A Possible Solution for Accessing Inherited Data Change currentSum to be public or protected. public class Accumulator { protected int currentSum;... }

A Better Solution for Accessing Inherited Data (2) Add a protected “accessor” method to the Accumulator class. Use that method to access the currentSum instance variable in the subclass. public class Accumulator {... protected int currentSum() { return currentSum; } Then use currentSum() in EvenOddAccumulator.

Programming with Inheritance Inheritance is an object-oriented programming construct that enables us to add behavior to an existing system without modifying the existing classes.

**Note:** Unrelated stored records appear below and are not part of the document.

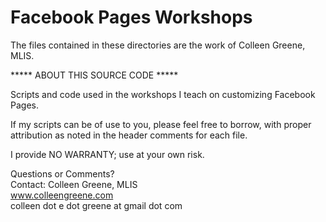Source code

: Facebook Pages Workshops
=======================

The files contained in these directories are the work of Colleen Greene, MLIS.

***** ABOUT THIS SOURCE CODE *****

Scripts and code used in the workshops I teach on customizing Facebook Pages.

If my scripts can be of use to you, please feel free to borrow, with proper attribution as noted in the header comments for each file.

I provide NO WARRANTY; use at your own risk.


Questions or Comments?<br />
Contact: Colleen Greene, MLIS<br />
www.colleengreene.com<br />
colleen dot e dot greene at gmail dot com
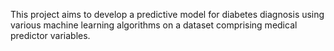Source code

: This project aims to develop a predictive model for diabetes diagnosis using various machine learning algorithms on a dataset comprising medical predictor variables.
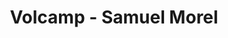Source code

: ---
  name: Samuel Morel
  title: Volcamp - Samuel Morel
  abstract: 
  twitter: none
  photo: none
  linkedin: none
  keynotes: false
---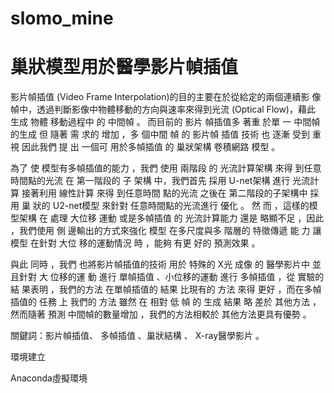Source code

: # slomo_mine

# 巢狀模型用於醫學影片幀插值


影片幀插值 (Video Frame Interpolation)的目的主要在於從給定的兩個連續影
像幀中，透過判斷影像中物體移動的方向與速率來得到光流 (Optical Flow)，藉此
生成 物體 移動過程中 的 中間幀 。 而目前的 影片 幀插值多 著重 於單 一 中間幀的生成
但 隨著 需 求的 增加 ，多 個中間 幀 的 影片幀 插值 技術 也 逐漸 受到 重視 因此我們 提
出 一個可 用於多幀插值 的 巢狀架構 卷積網路 模型 。

為了 使 模型有多幀插值的能力 ，我們 使用 兩階段 的 光流計算架構 來得 到任意
時間點的光流 在 第一階段的 子 架構 中，我們首先 採用 U-net架構 進行 光流計算
接著利用 線性計算 來得 到任意時間 點的光流 之後在 第二階段的子架構中 採用 巢
狀的 U2-net模型 來針對 任意時間點的光流進行 優化 。 然 而 ，這樣的模型架構 在
處理 大位移 運動 或是多幀插值 的 光流計算能力 還是 略顯不足 ，因此 ，我們使用 側
邊輸出的方式來強化 模型 在多尺度與多 階層的 特徵傳遞 能 力 讓模型 在針對 大位
移的運動情況 時 ，能夠 有更 好的 預測效果 。

與此 同時 ，我們 也將影片幀插值的技術 用於 特殊的 X光 成像 的 醫學影片中
並且針對 大 位移的運 動 進行 單幀插值 、小位移的運動 進行 多幀插值 ，從 實驗的 結
果表明 ，我們的方法 在單幀插值的 結果 比現有的 方法 來得 更好 ，而在多幀插值的
任務 上 我們的 方法 雖然 在 相對 低 幀 的 生成 結果 略 差於 其他方法 ，然而隨著 預測
中間幀的數量增加 ，我們的方法相較於 其他方法更具有優勢 。

關鍵詞：影片幀插值、
多幀插值 、巢狀結構 、 X-ray醫學影片 。

環境建立

Anaconda虛擬環境


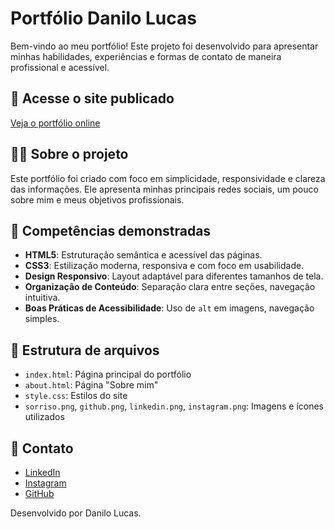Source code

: # Portfólio Danilo Lucas

Bem-vindo ao meu portfólio! Este projeto foi desenvolvido para apresentar minhas habilidades, experiências e formas de contato de maneira profissional e acessível.

## 🔗 Acesse o site publicado

[Veja o portfólio online](https://danilolucaxs.github.io/apresentacao.dan/)

## 🧑‍💻 Sobre o projeto

Este portfólio foi criado com foco em simplicidade, responsividade e clareza das informações. Ele apresenta minhas principais redes sociais, um pouco sobre mim e meus objetivos profissionais.

## 🚀 Competências demonstradas

- **HTML5**: Estruturação semântica e acessível das páginas.
- **CSS3**: Estilização moderna, responsiva e com foco em usabilidade.
- **Design Responsivo**: Layout adaptável para diferentes tamanhos de tela.
- **Organização de Conteúdo**: Separação clara entre seções, navegação intuitiva.
- **Boas Práticas de Acessibilidade**: Uso de `alt` em imagens, navegação simples.


## 📁 Estrutura de arquivos

- `index.html`: Página principal do portfólio
- `about.html`: Página "Sobre mim"
- `style.css`: Estilos do site
- `sorriso.png`, `github.png`, `linkedin.png`, `instagram.png`: Imagens e ícones utilizados

## 📲 Contato

- [LinkedIn](https://www.linkedin.com/in/danilolucaswork/)
- [Instagram](https://www.instagram.com/dannl______)
- [GitHub](https://github.com/)


Desenvolvido por Danilo Lucas.
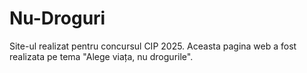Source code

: # Nu-Droguri
Site-ul realizat pentru concursul CIP 2025. Aceasta pagina web a fost realizata pe tema "Alege viața, nu drogurile". 
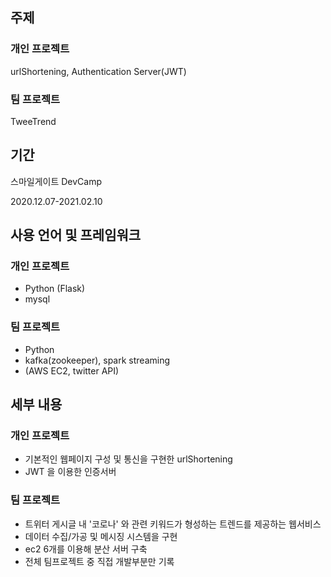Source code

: ## 주제
### 개인 프로젝트
urlShortening, Authentication Server(JWT)
### 팀 프로젝트
TweeTrend

## 기간
스마일게이트 DevCamp

2020.12.07-2021.02.10

## 사용 언어 및 프레임워크
### 개인 프로젝트
- Python (Flask)
- mysql
### 팀 프로젝트
- Python
- kafka(zookeeper), spark streaming
- (AWS EC2, twitter API)

## 세부 내용
### 개인 프로젝트
- 기본적인 웹페이지 구성 및 통신을 구현한 urlShortening
- JWT 을 이용한 인증서버

### 팀 프로젝트
- 트위터 게시글 내 '코로나' 와 관련 키워드가 형성하는 트렌드를 제공하는 웹서비스
- 데이터 수집/가공 및 메시징 시스템을 구현
- ec2 6개를 이용해 분산 서버 구축
- 전체 팀프로젝트 중 직접 개발부분만 기록
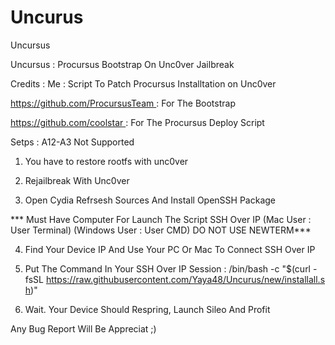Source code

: # Uncurus
Uncursus

Uncursus : Procursus Bootstrap On Unc0ver Jailbreak

Credits :
Me : Script To Patch Procursus Installtation on Unc0ver

https://github.com/ProcursusTeam : For The Bootstrap

https://github.com/coolstar : For The Procursus Deploy Script

Setps :
 A12-A3 Not Supported

1) You have to restore rootfs with unc0ver

2) Rejailbreak With Unc0ver

3) Open Cydia Refrsesh Sources And Install OpenSSH Package

*** Must Have Computer For Launch The Script SSH Over IP  (Mac User : User Terminal) (Windows User : User CMD) DO NOT USE NEWTERM***

4)  Find Your Device IP And Use Your PC Or Mac To Connect SSH Over IP

5) Put The Command In Your SSH Over IP Session : /bin/bash -c "$(curl -fsSL https://raw.githubusercontent.com/Yaya48/Uncurus/new/installall.sh)"

6) Wait. Your Device Should Respring, Launch Sileo And Profit


Any Bug Report Will Be Appreciat ;) 
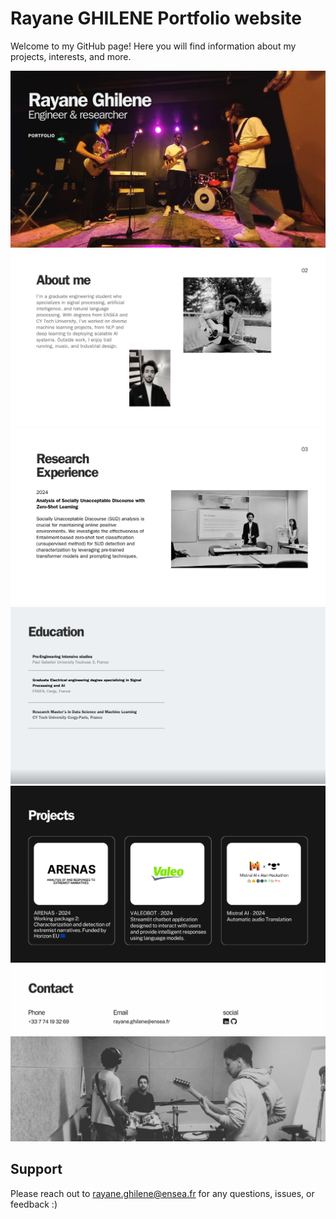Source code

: # Rayane GHILENE Portfolio website

Welcome to my GitHub page! Here you will find information about my projects, interests, and more.

![Images/1.png](Images/1.png)
![Images/2.png](Images/2.png)
![Images/3.png](Images/3.png)
![Images/4.png](Images/4.png)
![Images/5.png](Images/5.png)
![Images/6.png](Images/6.png)



##  Support

Please reach out to rayane.ghilene@ensea.fr for any questions, issues, or feedback :)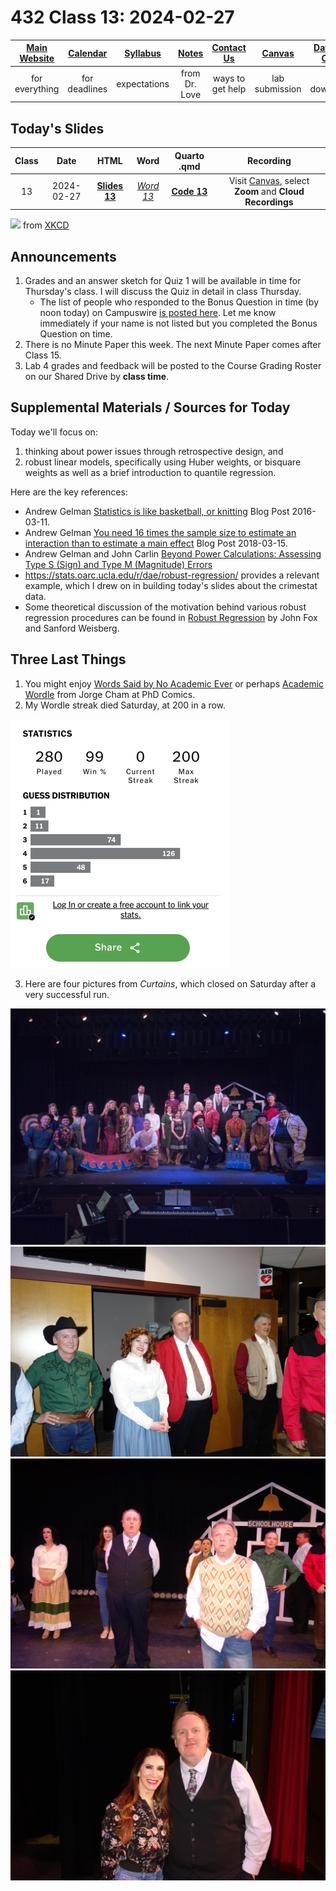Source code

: # 432 Class 13: 2024-02-27

[Main Website](https://thomaselove.github.io/432-2024/) | [Calendar](https://thomaselove.github.io/432-2024/calendar.html) | [Syllabus](https://thomaselove.github.io/432-syllabus-2024/) | [Notes](https://thomaselove.github.io/432-notes/) | [Contact Us](https://thomaselove.github.io/432-2024/contact.html) | [Canvas](https://canvas.case.edu) | [Data and Code](https://github.com/THOMASELOVE/432-data) | [Sources](https://github.com/THOMASELOVE/432-classes-2024/tree/main/sources)
:-----------: | :--------------: | :----------: | :---------: | :-------------: | :-----------: | :------------: |:------:
for everything | for deadlines | expectations | from Dr. Love | ways to get help | lab submission | for downloads | to read

## Today's Slides

Class | Date | HTML | Word | Quarto .qmd | Recording
:---: | :--------: | :------: | :------: | :------: | :-------------:
13 | 2024-02-27 | **[Slides 13](https://thomaselove.github.io/432-slides-2024/slides13.html)** | *[Word 13](https://thomaselove.github.io/432-slides-2024/slides13w.docx)* | **[Code 13](https://github.com/THOMASELOVE/432-slides-2024/blob/main/slides13.qmd)** | Visit [Canvas](https://canvas.case.edu/), select **Zoom** and **Cloud Recordings**

![](https://imgs.xkcd.com/comics/data_trap.png) from [XKCD](https://xkcd.com/2582)

## Announcements

1. Grades and an answer sketch for Quiz 1 will be available in time for Thursday's class. I will discuss the Quiz in detail in class Thursday.
    - The list of people who responded to the Bonus Question in time (by noon today) on Campuswire [is posted here](https://github.com/THOMASELOVE/432-quizzes-2024/blob/main/quiz1/README.md#who-has-provided-a-response-to-the-bonus-question). Let me know immediately if your name is not listed but you completed the Bonus Question on time.
2. There is no Minute Paper this week. The next Minute Paper comes after Class 15.
3. Lab 4 grades and feedback will be posted to the Course Grading Roster on our Shared Drive by **class time**.

## Supplemental Materials / Sources for Today

Today we'll focus on:

1. thinking about power issues through retrospective design, and
2. robust linear models, specifically using Huber weights, or bisquare weights as well as a brief introduction to quantile regression.

Here are the key references:

- Andrew Gelman [Statistics is like basketball, or knitting](https://statmodeling.stat.columbia.edu/2016/03/11/statistics-is-like-basketball-or-knitting/) Blog Post 2016-03-11.
- Andrew Gelman [You need 16 times the sample size to estimate an interaction than to estimate a main effect](https://statmodeling.stat.columbia.edu/2018/03/15/need-16-times-sample-size-estimate-interaction-estimate-main-effect/) Blog Post 2018-03-15.
- Andrew Gelman and John Carlin [Beyond Power Calculations: Assessing Type S (Sign) and Type M (Magnitude) Errors](https://github.com/THOMASELOVE/432-sources/blob/main/pdf/Gelman_Carlin_2014_Beyond_Power_Calculations.pdf)
- https://stats.oarc.ucla.edu/r/dae/robust-regression/ provides a relevant example, which I drew on in building today's slides about the crimestat data.
- Some theoretical discussion of the motivation behind various robust regression procedures can be found in [Robust Regression](https://socialsciences.mcmaster.ca/jfox/Books/Companion/appendices/Appendix-Robust-Regression.pdf) by John Fox and Sanford Weisberg.

## Three Last Things

1. You might enjoy [Words Said by No Academic Ever](https://phdcomics.com/comics/archive.php?comicid=2048) or perhaps [Academic Wordle](https://phdcomics.com/comics/archive.php?comicid=2051) from Jorge Cham at PhD Comics. 
2. My Wordle streak died Saturday, at 200 in a row.

![](curtains/wordle.png)

3. Here are four pictures from *Curtains*, which closed on Saturday after a very successful run.

![](https://github.com/THOMASELOVE/432-classes-2024/blob/main/class13/curtains/curtains_cast.jpg)
![](https://github.com/THOMASELOVE/432-classes-2024/blob/main/class13/curtains/curtains_ellie_tom.jpg)
![](https://github.com/THOMASELOVE/432-classes-2024/blob/main/class13/curtains/curtains_tom_john.jpg)
![](https://github.com/THOMASELOVE/432-classes-2024/blob/main/class13/curtains/curtains_tina_tel.jpg)
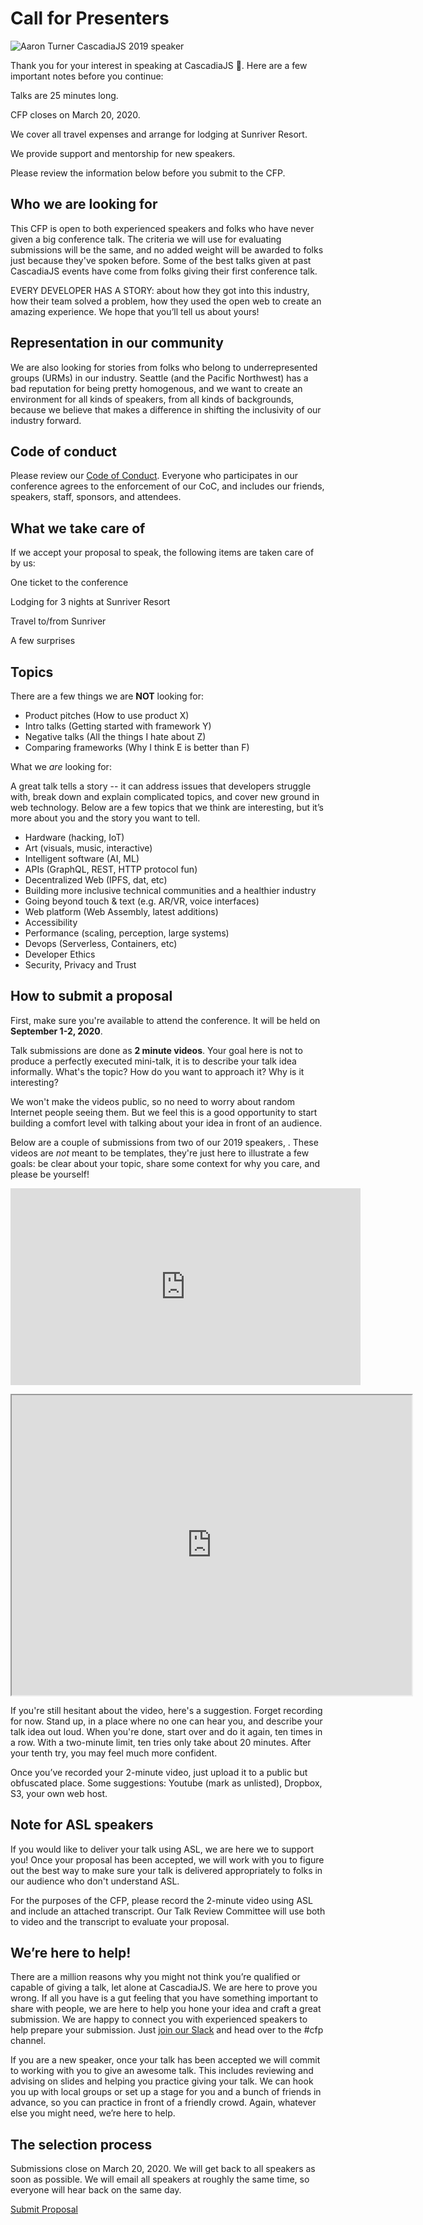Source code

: # Call for Presenters

![Aaron Turner CascadiaJS 2019 speaker](${STATIC}/images/aaron-2019.jpg)

Thank you for your interest in speaking at CascadiaJS 🌲. Here are a few important notes before you continue:

<i class="fas fa-clock"></i> Talks are 25 minutes long.

<i class="fas fa-calendar-alt"></i>  CFP closes on <span class="exclaim">March 20, 2020</span>.

<i class="fas fa-plane-arrival"></i>  We cover all travel expenses and arrange for lodging at Sunriver Resort.

<i class="fas fa-hand-heart"></i>  We provide support and mentorship for new speakers.

Please review the information below before you submit to the CFP.

## Who we are looking for

This CFP is open to both experienced speakers and folks who have never given a big conference talk. The criteria we will use for evaluating submissions will be the same, and no added weight will be awarded to folks just because they've spoken before. Some of the best talks given at past CascadiaJS events have come from folks giving their first conference talk.

EVERY DEVELOPER HAS A STORY: about how they got into this industry, how their team solved a problem, how they used the open web to create an amazing experience. We hope that you’ll tell us about yours!

## Representation in our community

We are also looking for stories from folks who belong to underrepresented groups (URMs) in our industry. Seattle (and the Pacific Northwest) has a bad reputation for being pretty homogenous, and we want to create an environment for all kinds of speakers, from all kinds of backgrounds, because we believe that makes a difference in shifting the inclusivity of our industry forward.

## Code of conduct

Please review our [Code of Conduct](/coc). Everyone who participates in our conference agrees to the enforcement of our CoC, and includes our friends, speakers, staff, sponsors, and attendees.

## What we take care of

If we accept your proposal to speak, the following items are taken care of by us:

<i class="fas fa-ticket-alt"></i> One ticket to the conference

<i class="fas fa-hotel"></i> Lodging for 3 nights at Sunriver Resort

<i class="fas fa-plane-departure"></i> Travel to/from Sunriver

<i class="fas fa-gifts"></i> A few surprises

## Topics

There are a few things we are **NOT** looking for:

- Product pitches (How to use product X)
- Intro talks (Getting started with framework Y)
- Negative talks (All the things I hate about Z)
- Comparing frameworks (Why I think E is better than F)

What we _are_ looking for:

A great talk tells a story -- it can address issues that developers struggle with, break down and explain complicated topics, and cover new ground in web technology. Below are a few topics that we think are interesting, but it’s more about you and the story you want to tell.

- Hardware (hacking, IoT)
- Art (visuals, music, interactive)
- Intelligent software (AI, ML)
- APIs (GraphQL, REST, HTTP protocol fun)
- Decentralized Web (IPFS, dat, etc)
- Building more inclusive technical communities and a healthier industry
- Going beyond touch & text (e.g. AR/VR, voice interfaces)
- Web platform (Web Assembly, latest additions)
- Accessibility
- Performance (scaling, perception, large systems)
- Devops (Serverless, Containers, etc)
- Developer Ethics
- Security, Privacy and Trust

## How to submit a proposal

First, make sure you're available to attend the conference. It will be held on **September 1-2, 2020**.

Talk submissions are done as **2 minute videos**. Your goal here is not to produce a perfectly executed mini-talk, it is to describe your talk idea informally. What's the topic? How do you want to approach it? Why is it interesting?

We won't make the videos public, so no need to worry about random Internet people seeing them. But we feel this is a good opportunity to start building a comfort level with talking about your idea in front of an audience.

Below are a couple of submissions from two of our 2019 speakers, . These videos are _not_ meant to be templates, they're just here to illustrate a few goals: be clear about your topic, share some context for why you care, and please be yourself!

<p class="video-container"><iframe width="560" height="315" src="https://www.youtube.com/embed/5750qB1Pbfg" frameborder="0" allow="accelerometer; autoplay; encrypted-media; gyroscope; picture-in-picture" allowfullscreen></iframe></p>

<p class="video-container"><iframe src="https://drive.google.com/file/d/1xz9k0hOC5TpsVhqB0AAlJxXP1mE-TGn4/preview" width="640" height="480"></iframe></p>

If you're still hesitant about the video, here's a suggestion. Forget recording for now. Stand up, in a place where no one can hear you, and describe your talk idea out loud. When you're done, start over and do it again, ten times in a row. With a two-minute limit, ten tries only take about 20 minutes. After your tenth try, you may feel much more confident.

Once you’ve recorded your 2-minute video, just upload it to a public but obfuscated place. Some suggestions: Youtube (mark as unlisted), Dropbox, S3, your own web host.

## Note for ASL speakers

If you would like to deliver your talk using ASL, we are here we to support you! Once your proposal has been accepted, we will work with you to figure out the best way to make sure your talk is delivered appropriately to folks in our audience who don't understand ASL.

For the purposes of the CFP, please record the 2-minute video using ASL and include an attached transcript. Our Talk Review Committee will use both to video and the transcript to evaluate your proposal.

## We’re here to help!

There are a million reasons why you might not think you’re qualified or capable of giving a talk, let alone at CascadiaJS. We are here to prove you wrong. If all you have is a gut feeling that you have something important to share with people, we are here to help you hone your idea and craft a great submission. We are happy to connect you with experienced speakers to help prepare your submission. Just [join our Slack](https://join.slack.com/t/cascadiajs/shared_invite/enQtNzYzMzYxMTc0OTc5LWM0ZDZiZDc5MDgwMmFkODdlZTdiMGE3NjFhYTZmNWVkMWEwMDcxNWE0Nzg5YTcwOGQzZDk0Y2M3ZWRmN2QwNzU) and head over to the #cfp channel.

If you are a new speaker, once your talk has been accepted we will commit to working with you to give an awesome talk. This includes reviewing and advising on slides and helping you practice giving your talk. We can hook you up with local groups or set up a stage for you and a bunch of friends in advance, so you can practice in front of a friendly crowd. Again, whatever else you might need, we’re here to help.

## The selection process

Submissions close on <span class="exclaim">March 20, 2020</span>. We will get back to all speakers as soon as possible. We will email all speakers at roughly the same time, so everyone will hear back on the same day.

<a class="cta" href="https://cascadiajs.typeform.com/to/ACsPPl">Submit Proposal</a>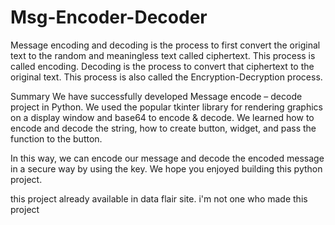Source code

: # Msg-Encoder-Decoder
Message encoding and decoding is the process to first convert the original text to the random and meaningless text called ciphertext. This process is called encoding. Decoding is the process to convert that ciphertext to the original text. This process is also called the Encryption-Decryption process.

Summary
We have successfully developed Message encode – decode project in Python. We used the popular tkinter library for rendering graphics on a display window and base64 to encode & decode. We learned how to encode and decode the string, how to create button, widget, and pass the function to the button.

In this way, we can encode our message and decode the encoded message in a secure way by using the key. We hope you enjoyed building this python project.

this project already available in data flair site.
i'm not one who made this project
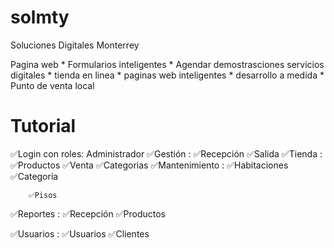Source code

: # solmty
Soluciones Digitales Monterrey

Pagina web 
    * Formularios inteligentes
    * Agendar demostrasciones servicios digitales
        * tienda en linea
        * paginas web inteligentes
        * desarrollo a medida 
    * Punto de venta local
    
# Tutorial
✅Login con roles: Administrador
✅Gestión : 
		✅Recepción
		✅Salida
✅Tienda	  :
		✅Productos
		✅Venta
		✅Categorias	
✅Mantenimiento : 
		✅Habitaciones
		✅Categoria 

		✅Pisos
✅Reportes   :
		✅Recepción
		✅Productos

✅Usuarios   :
		✅Usuarios
		✅Clientes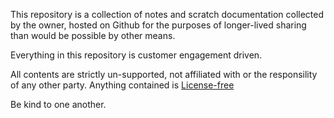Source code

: This repository is a collection of notes and scratch documentation collected by the owner, hosted on Github for the purposes of longer-lived sharing than would be possible by other means.

Everything in this repository is customer engagement driven.

All contents are strictly un-supported, not affiliated with or the responsility of any other party. Anything contained is [License-free](https://en.wikipedia.org/wiki/License-free_software)

Be kind to one another.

Programming with Inheritance Our new EvenOddAccumulator class adds behavior to a program that uses Accumulators without modifying: the behavior of the existing Accumulator class or the existing AddingFrame class! That means... No chance of introducing an unnecessary, unexpected errors into the working Accumulator class. No need to modify programs that use instances of Accumulator but which don’t need instances of EvenOddAccumulator. The ability to use EvenOddAccumulators in programs that expect to use Accumulators.

Programming with Inheritance We could have achieved some of these results without using inheritance by creating a new class named EvenOddAccumulator that simply duplicated the behavior of existing Accumulator class. Using inheritance means that... No need to reimplement existing methods. No need to duplicate code. One of the most important features of object-oriented programming is that it encourages us to create new classes that reuse existing code as much as possible. Without inheritance, you have only one tool for doing that, composition. With inheritance, you have two tools.